Thank you for sharing your stories as well - I can’t imagine what it must have been like to experience what you did during the covid times. The internet is an amazing thing and, often, it gives us something we sorely need in tricky times - community.

Loving the spell theory. A different take on pacing

Thankyou @pando , the best explanation/ description of fatigue after stroke I have ever read. Thank you .

You’re welcome. Knowing what we’re up against empowers us to do our best. Good luck, Sir

This has explained it very well. I had a Tia 9 months ago and have been extremely lucky. The worst part is the fatigue. I am a very impatient person and couldn’t understand why it’s taking so long to resolve . I became very anxious, completely fed up and at the same time feel ashamed because it could have been a lot worse. My lovely grandson now comes and does my heavy housework for me. Now I will adopt the spoons and become a 74 year spoonie and hope my brain reboots in time thanks x

Hi @Barb1 and welcome to the club no one would ever wish to join. I’m ten years younger than you and mine too was a mini stroke. Fatigue is common and you have to learn to pace yourself, reduce the amount you would the day and plan ahead for any major events/excursions. So things like taking frequent breaks to rest the brain, naps or mini breaks, and don’t expect to do much for a day or two after those majors.
Even a few minutes to sit…or stand…with your eyes closed helps. Because when your eyes are closed you are reducing the amount of information your brain is having to take in and process. Hence what I meant about mini breaks.

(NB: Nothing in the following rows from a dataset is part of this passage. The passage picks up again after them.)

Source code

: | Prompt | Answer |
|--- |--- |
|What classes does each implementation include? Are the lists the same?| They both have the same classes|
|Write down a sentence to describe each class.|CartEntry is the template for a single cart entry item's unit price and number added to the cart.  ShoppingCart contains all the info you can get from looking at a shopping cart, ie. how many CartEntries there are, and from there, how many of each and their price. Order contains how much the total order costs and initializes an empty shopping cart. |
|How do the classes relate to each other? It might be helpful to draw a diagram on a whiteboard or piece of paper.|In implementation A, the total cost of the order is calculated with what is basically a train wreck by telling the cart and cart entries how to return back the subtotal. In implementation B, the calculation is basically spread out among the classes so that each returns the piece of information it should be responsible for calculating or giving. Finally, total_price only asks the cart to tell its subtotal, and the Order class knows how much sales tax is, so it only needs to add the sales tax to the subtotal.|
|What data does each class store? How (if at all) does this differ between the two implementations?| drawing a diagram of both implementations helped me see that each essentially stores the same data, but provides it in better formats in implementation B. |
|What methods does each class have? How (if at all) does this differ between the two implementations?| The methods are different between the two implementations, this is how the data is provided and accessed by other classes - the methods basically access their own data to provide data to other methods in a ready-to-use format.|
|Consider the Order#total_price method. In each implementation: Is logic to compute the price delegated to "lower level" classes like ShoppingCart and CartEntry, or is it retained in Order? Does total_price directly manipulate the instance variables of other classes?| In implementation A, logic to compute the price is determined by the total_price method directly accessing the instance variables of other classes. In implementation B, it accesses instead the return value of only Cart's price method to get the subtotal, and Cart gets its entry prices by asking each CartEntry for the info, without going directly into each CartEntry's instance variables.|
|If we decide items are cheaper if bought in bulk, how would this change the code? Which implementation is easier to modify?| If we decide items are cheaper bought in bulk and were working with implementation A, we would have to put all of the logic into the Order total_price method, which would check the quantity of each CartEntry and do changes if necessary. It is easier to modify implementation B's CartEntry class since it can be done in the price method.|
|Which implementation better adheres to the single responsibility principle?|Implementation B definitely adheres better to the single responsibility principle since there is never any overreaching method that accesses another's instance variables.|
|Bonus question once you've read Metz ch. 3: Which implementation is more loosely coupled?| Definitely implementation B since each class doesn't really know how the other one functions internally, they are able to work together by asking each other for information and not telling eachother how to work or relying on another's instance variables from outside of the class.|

The fatigue are reduce over time, it’s a combination of how much you recover and good management of your time.

I hope you find the community useful, there are a lot of answers here to the many questions we have all had about strokes. The people here are all very friendly and supportive with first hand knowledge of their strokes.

Lorraine

Hello and welcome to the community @Barb1 .

I am sure you’ll have experiences you can share with us and I look forward to hearing more from you

Namaste|

Hi & welcome to the community @Barb1. Hopefully using the spoon theory will help with managing uour fatigue. It is definitely something that I use as much as possible. I don’t always get it right though. It takes practice but you should fjns it helps.

Well done your grandson on helping out. Don’t be afraid to take help…it’s difficult when you’ve always been independent but we all need help from time to time.

Thanks for your reply. Will try very hard to slow down so to reserve energy.